**Required action:**
Report each line of the data that includes the word "setters".

### Provided information

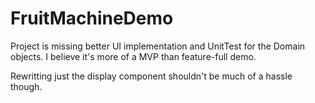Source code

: # FruitMachineDemo

Project is missing better UI implementation and UnitTest for the Domain objects. I believe it's more of a MVP than feature-full demo.

Rewritting just the display component shouldn't be much of a hassle though.
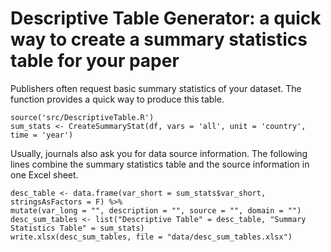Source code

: # Descriptive Table Generator: a quick way to create a summary statistics table for your paper

Publishers often request basic summary statistics of your dataset. The function provides a quick way to produce this table. 

	source('src/DescriptiveTable.R')
    sum_stats <- CreateSummaryStat(df, vars = 'all', unit = 'country', time = 'year')

Usually, journals also ask you for data source information. The following lines combine the summary statistics table and the source information in one Excel sheet.

	desc_table <- data.frame(var_short = sum_stats$var_short, stringsAsFactors = F) %>% 
	mutate(var_long = "", description = "", source = "", domain = "")
    desc_sum_tables <- list("Descriptive Table" = desc_table, "Summary Statistics Table" = sum_stats)
    write.xlsx(desc_sum_tables, file = "data/desc_sum_tables.xlsx")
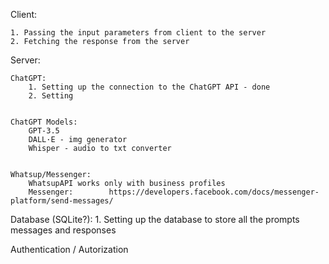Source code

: Client:

    1. Passing the input parameters from client to the server
    2. Fetching the response from the server 


Server:

    ChatGPT:
        1. Setting up the connection to the ChatGPT API - done
        2. Setting


    ChatGPT Models:
        GPT-3.5
        DALL·E - img generator
        Whisper - audio to txt converter


    Whatsup/Messenger:
        WhatsupAPI works only with business profiles
        Messenger:        https://developers.facebook.com/docs/messenger-platform/send-messages/


Database (SQLite?):
    1. Setting up the database to store all the prompts messages and responses


Authentication / Autorization

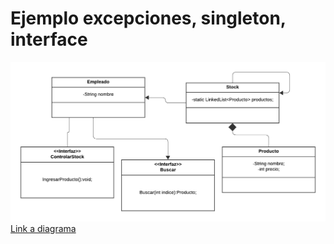 <h1>Ejemplo excepciones, singleton, interface</h1>
<img src="diagramaClases.png">
<a href="https://lucid.app/lucidchart/d5ed8d42-2a38-4116-9e87-94c33de62069/edit?view_items=-9H.mSdjUISi&invitationId=inv_6b6a7452-f46f-4d6d-95b0-8fae7e8bd29a">Link a diagrama</a>
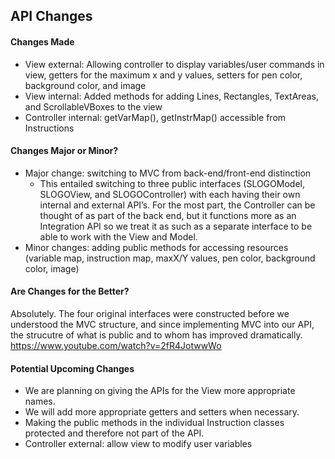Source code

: ## API Changes


#### Changes Made
* View external: Allowing controller to display variables/user commands in view, getters for the maximum x and y values, setters for pen color, background color, and image
* View internal: Added methods for adding Lines, Rectangles, TextAreas, and ScrollableVBoxes to the view
* Controller internal:  getVarMap(), getInstrMap() accessible from Instructions




#### Changes Major or Minor?
* Major change: switching to MVC from back-end/front-end distinction
	* This entailed switching to three public interfaces (SLOGOModel, SLOGOView, and SLOGOController) with each having their own internal and external API’s. For the most part, the Controller can be thought of as part of the back end, but it functions more as an Integration API so we treat it as such as a separate interface to be able to work with the View and Model.
* Minor changes: adding public methods for accessing resources (variable map, instruction map, maxX/Y values, pen color, background color, image)




#### Are Changes for the Better?
Absolutely. The four original interfaces were constructed before we understood the MVC structure, and since implementing MVC into our API, the strucutre of what is public and to whom has improved dramatically. https://www.youtube.com/watch?v=2fR4JotwwWo


#### Potential Upcoming Changes
* We are planning on giving the APIs for the View more appropriate names.
* We will add more appropriate getters and setters when necessary.
* Making the public methods in the individual Instruction classes protected and therefore not part of the API.
* Controller external: allow view to modify user variables

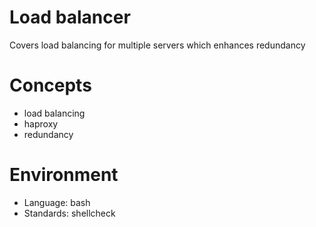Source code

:# Load balancer

Covers load balancing for multiple servers which enhances redundancy

# Concepts
- load balancing
- haproxy
- redundancy

# Environment
- Language: bash
- Standards: shellcheck
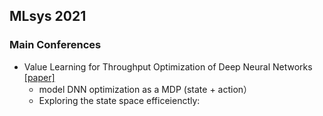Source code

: ## MLsys 2021

### Main Conferences

- Value Learning for Throughput Optimization of Deep Neural Networks [[paper]](https://proceedings.mlsys.org/paper/2021/file/73278a4a86960eeb576a8fd4c9ec6997-Paper.pdf)
  -  model DNN optimization as a MDP (state + action）
  -  Exploring the state space efficeienctly:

######

**Answer space:**
* View external: Allowing controller to display variables/user commands in view, getters for the maximum x and y values, setters for pen color, background color, and image
* We will add more appropriate getters and setters when necessary.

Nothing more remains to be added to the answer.